If you have a company that aims high and strives to rise to the top of your respective field, then it’s only natural that you should want to scope out the competition. Knowing where you rank among your competitors gives you valuable insight into what’s working for them, and it allows you to implement some of the tactics that have made them successful into your own business. It also gives you important feedback that tells where your business stands in comparison, and this data can serve as motivation for making your business even better.

So how can you gauge your competition and see just where you stand? Here are 12 tried and true strategies to start using today:

1. Determine What Metrics are Important

It’s crucial to understand what metrics are important before you start examining the data. You could compare revenues, unique visitors, total visits, traffic rank, etc. Just choose a set of metrics that are significant to you and use those metrics to measure the data.

2. Examine Recent Trends

Recent trends matter because they keep you in the know of what’s happening now. This is especially true if your company is a brand new start up because you won’t have older data for comparison.

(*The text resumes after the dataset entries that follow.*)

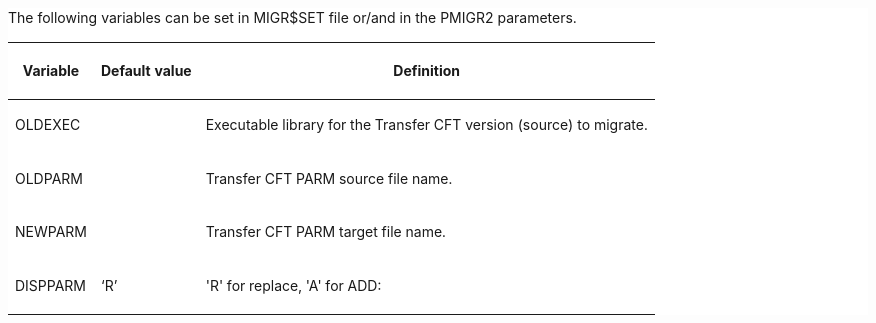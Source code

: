 

The following variables can be set in MIGR$SET file or/and in the PMIGR2 parameters.



<table cellspacing="0">
   <col/>
   <col/>
   <col/>
   <thead>
      <tr>
         <th>
            <p>Variable</p>
</th>
         <th>
            <p>Default value</p>
</th>
         <th>
            <p>Definition</p>
</th>
      </tr>
   </thead>
   <tbody>
      <tr>
         <td>
            <p>OLDEXEC</p>
         </td>
         <td>
            <p> </p>
         </td>
         <td>
            <p>Executable library for the Transfer CFT version (source) to migrate. </p>
         </td>
      </tr>
      <tr>
         <td>
            <p>OLDPARM</p>
         </td>
         <td>
            <p> </p>
         </td>
         <td>
            <p>Transfer CFT PARM source file name.</p>
         </td>
      </tr>
      <tr>
         <td>
            <p>NEWPARM</p>
         </td>
         <td>
            <p> </p>
         </td>
         <td>
            <p>Transfer CFT PARM target file name.</p>
         </td>
      </tr>
      <tr>
         <td>
            <p>DISPPARM</p>
         </td>
         <td>
            <p>‘R’</p>
         </td>
         <td>
            <p>'R' for replace, 'A' for ADD:</p>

3. Investigate Historical Trends

Why would you need to be aware of trends that occurred a long time ago? Historical trends help you understand two things. First, they tell you the speed of growth. Secondly, they tell you if the same event has an equal impact on both companies. For down spurts, you should look into the causes of the dips. Was it external events unique to the company you’re evaluating that caused the dips, or was it something that impacted everyone? Also, check into the frequency of the events causing the down spurts. Was it a one time event like a hurricane or other weather related disturbance, or was it an event that occurs annually, like the 4th of July holiday?

4. Seek out Confirming and Disconfirming Data

To accurately know how your company measures up against a competitor’s, you have to evaluate different types of data. Your revenue model can serve as a frame of reference that shows what should be compared. Whether you should be more concerned with visits, unique visitors, or the number of subscribers will depend upon the revenue model you use. That being said, it’s important to keep all the different metrics in mind because more than one metric could be useful in your comparison, and different metrics can tell different stories about relative size and growth.

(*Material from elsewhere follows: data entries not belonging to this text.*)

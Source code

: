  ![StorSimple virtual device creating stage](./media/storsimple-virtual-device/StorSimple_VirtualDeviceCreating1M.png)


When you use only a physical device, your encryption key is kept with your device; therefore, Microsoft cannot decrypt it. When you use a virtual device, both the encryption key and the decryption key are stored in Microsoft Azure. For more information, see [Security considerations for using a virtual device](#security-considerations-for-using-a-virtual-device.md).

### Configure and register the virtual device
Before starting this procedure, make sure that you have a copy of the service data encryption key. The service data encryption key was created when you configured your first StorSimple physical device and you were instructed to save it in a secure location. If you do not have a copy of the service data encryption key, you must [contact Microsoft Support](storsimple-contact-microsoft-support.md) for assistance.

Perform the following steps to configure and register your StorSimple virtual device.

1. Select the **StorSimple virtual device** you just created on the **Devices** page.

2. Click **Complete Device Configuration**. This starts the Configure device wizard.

5. Track Your Competition With Google Alerts

By setting up a Google Alert, you can get the latest on what your competition is doing, and you’ll also be notified when they’re in the news. Google Alerts even lets you determine how often you want to be notified: once you set it up, you can receive a notice instantly, or you can choose to receive notifications on a daily or weekly basis.

6. Look at Monthly AND Annual Growth

Rapid monthly growth certainly accounts for something, but it can be misleading if the annual growth rates tell a different story.

7. Shop from Your Competition

Shop Your Competition

If your competitor is an actual store, go visit to see how products are merchandized, how store employees treat customers, and buy something to see how sales transactions are handled.
If your competition is online, visit their website to see how they describe their products. Order an item and notice how they handle payment, how your purchase is packaged, and how fast it’s shipped.

8. Find Out What’s Working for Your Competition

When people tell you that they like a competing business, ask them what that business does that makes them so appealing. Most of the time, people will be happy to share this with you, and you can put the information you collect into a database to serve as a blueprint for strengthening weaknesses in your own company.

9. Conduct an Online Survey

Beyond talking to people in person, conducting an online survey is a great way to gather information about your competitors. Ask what brand of product they purchased in the past six months, and what made them choose that brand over the other ones. For instance, you would want to know: was it a coupon, was it part of a bundle, or was it part of a promotion? If a significant number of people say they used a coupon, that tells you that your competitor has an effective coupon strategy. You should also find out how the product was made available: was it through a specific retail store, an online store, or just chance? If 75% of your respondents say they purchased the product online, you’ve just learned valuable information about your competitor’s strongest channel.

10. Don’t Settle

Don’t become content with just the basic information. Gather and examine all the information you can find to confirm or disprove your conclusions. Consider using a tool like Quantcast to get detailed analytics reports and receive valuable information about your competitors.

11. Cross-reference Sources of Information

Cross-referencing your sources provides reassurance and gives you confidence in your findings, especially if those sources reveal similar trends. Two great places to start are Alexa and Dataopedia.

12. Repeat the Process

The more often you perform competitive analysis, the better you’ll become at it. It’s a practice that requires patience and persistence, but the data it yields makes it undeniably worth it.

If you want to evaluate your competition and see how your business stacks up, the strategies listed above will tell you what you want to know. With any luck, once you start using them, you’ll not only be scoping out the competition, you’ll be smoking it out too.